On May 15th the Belmont Hill community gathered for its annual school-wide Diversity Day, a day of community-driven reflection with no classes for students and faculty. The event offered a special confluence as national and local conversations on race, religion, gender, and class converged with a focus on Belmont Hill’s history and its connections to slavery.

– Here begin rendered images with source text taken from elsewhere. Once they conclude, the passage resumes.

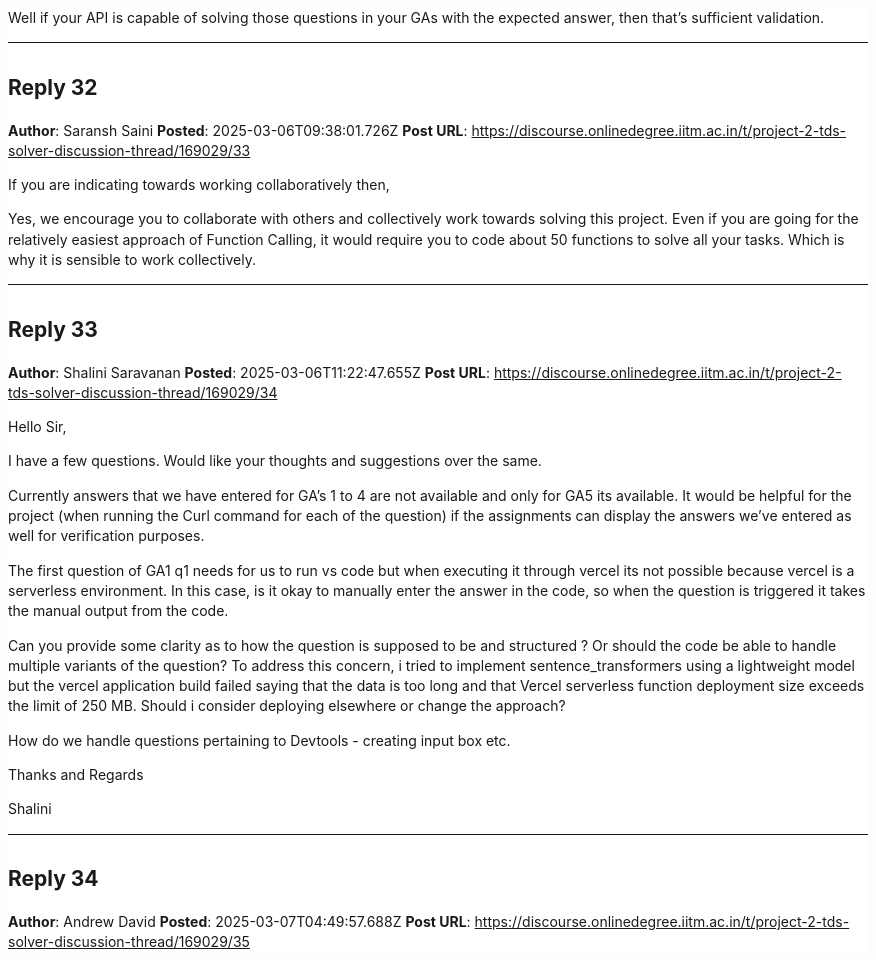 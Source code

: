 Well if your API is capable of solving those questions in your GAs with the expected answer, then that’s sufficient validation.

---

## Reply 32
**Author**: Saransh Saini
**Posted**: 2025-03-06T09:38:01.726Z
**Post URL**: https://discourse.onlinedegree.iitm.ac.in/t/project-2-tds-solver-discussion-thread/169029/33

If you are indicating towards working collaboratively then,

Yes, we encourage you to collaborate with others and collectively work towards solving this project. Even if you are going for the relatively easiest approach of Function Calling, it would require you to code about 50 functions to solve all your tasks. Which is why it is sensible to work collectively.

---

## Reply 33
**Author**: Shalini Saravanan
**Posted**: 2025-03-06T11:22:47.655Z
**Post URL**: https://discourse.onlinedegree.iitm.ac.in/t/project-2-tds-solver-discussion-thread/169029/34

Hello Sir,

I have a few questions. Would like your thoughts and suggestions over the same.

Currently answers that we have entered for GA’s 1 to 4 are not available and only for GA5 its available. It would be helpful for the project (when running the Curl command for each of the question) if the assignments can display the answers we’ve entered as well for verification purposes.

The first question of GA1 q1 needs for us to run vs code but when executing it through vercel its not possible because vercel is a serverless environment. In this case, is it okay to manually enter the answer in the code, so when the question is triggered it takes the manual output from the code.

Can you provide some clarity as to how the question is supposed to be and structured ? Or should the code be able to handle multiple variants of the question? To address this concern, i tried to implement sentence_transformers using a lightweight model but the vercel application build failed saying that the data is too long and that Vercel serverless function deployment size exceeds the limit of 250 MB. Should i consider deploying elsewhere or change the approach?

How do we handle questions pertaining to Devtools - creating input box etc.

Thanks and Regards

Shalini

---

## Reply 34
**Author**: Andrew David
**Posted**: 2025-03-07T04:49:57.688Z
**Post URL**: https://discourse.onlinedegree.iitm.ac.in/t/project-2-tds-solver-discussion-thread/169029/35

The film “Traces of the Trade,” which was screened in separate locations to the school, served as a catalyst for discussion throughout the morning and afternoon. The director, producer, and narrator of the film Katrina Browne, who was active during the day’s sessions, brought a theme of the day–the legacy of slavery–to the forefront of school discussion. Browne is a descendant of the DeWolfe family, which profited from the slave trade from their hometown of Bristol, Rhode Island. Ms. Browne encouraged students to begin to reckon with the school’s past.  She urged students and faculty alike to research and re-evaluate Belmont Hill’s own connections to slavery, such as the bell which stands tall outside the dining hall without any indication of its origins from a plantation in Cuba that was owned by the Atkins family, one of the founding families of Belmont Hill.

This spring semester, Mr. Hegarty taught a senior independent study examining Belmont Hill’s ties with the Atkins Family and their sugar plantations in Cuba. The seniors, James Cardichon, Gus Lamb, Lebanos Mengistu, and Sebastian Themelis, delved deeply into Belmont Hill’s history. The group ultimately connected Belmont Hill’s emergence as a local yet elite school to the much needed financial support of the Atkins Family, much of whose wealth was derived from Cuban plantations. As Lebanos mentioned during his portion of the Diversity Day presentation, “by 1886, the Atkins family had also bought the Soledad plantation with 177 patrocinados, candidly referred to as esclavos, or slaves.”

However, the group hypothesized that, without the Atkins’ family support, the school may have been unable to cope with the departures of faculty and students alike during World War Two. During his portion of the presentation, Mr. Hegarty quoted the words of Mr. Prenatt, our school archivist, that Mrs. Atkins, matriarch of the Atkins family for many decades, was the “guardian angel of the school. There have been many builders of this institution over the years, and she is one of them.”

The group opened the community to complex, yet relevant facets of Belmont Hill’s historical identity. As the school reckons with its past, the extended community will begin to address how the school moves forward in its endeavors. The newly created course Advanced Historical Research will continue investigating Belmont Hill’s history next spring.

Dr. Melvoin believes “that Diversity Day this year represented a particularly important and valuable day for the school.  For one thing, in seeing the film Traces of the Trade and discussing it, both as a full school and within advisor groups, every student confronted more deeply the complex legacy of slavery in this country.  For another, to learn that Belmont Hill is another New England institution that is not exempt from the legacy of America’s past is an important lesson for us all.  We still have more to learn, and perhaps to do as well, but as a school we have taken a big step forward.”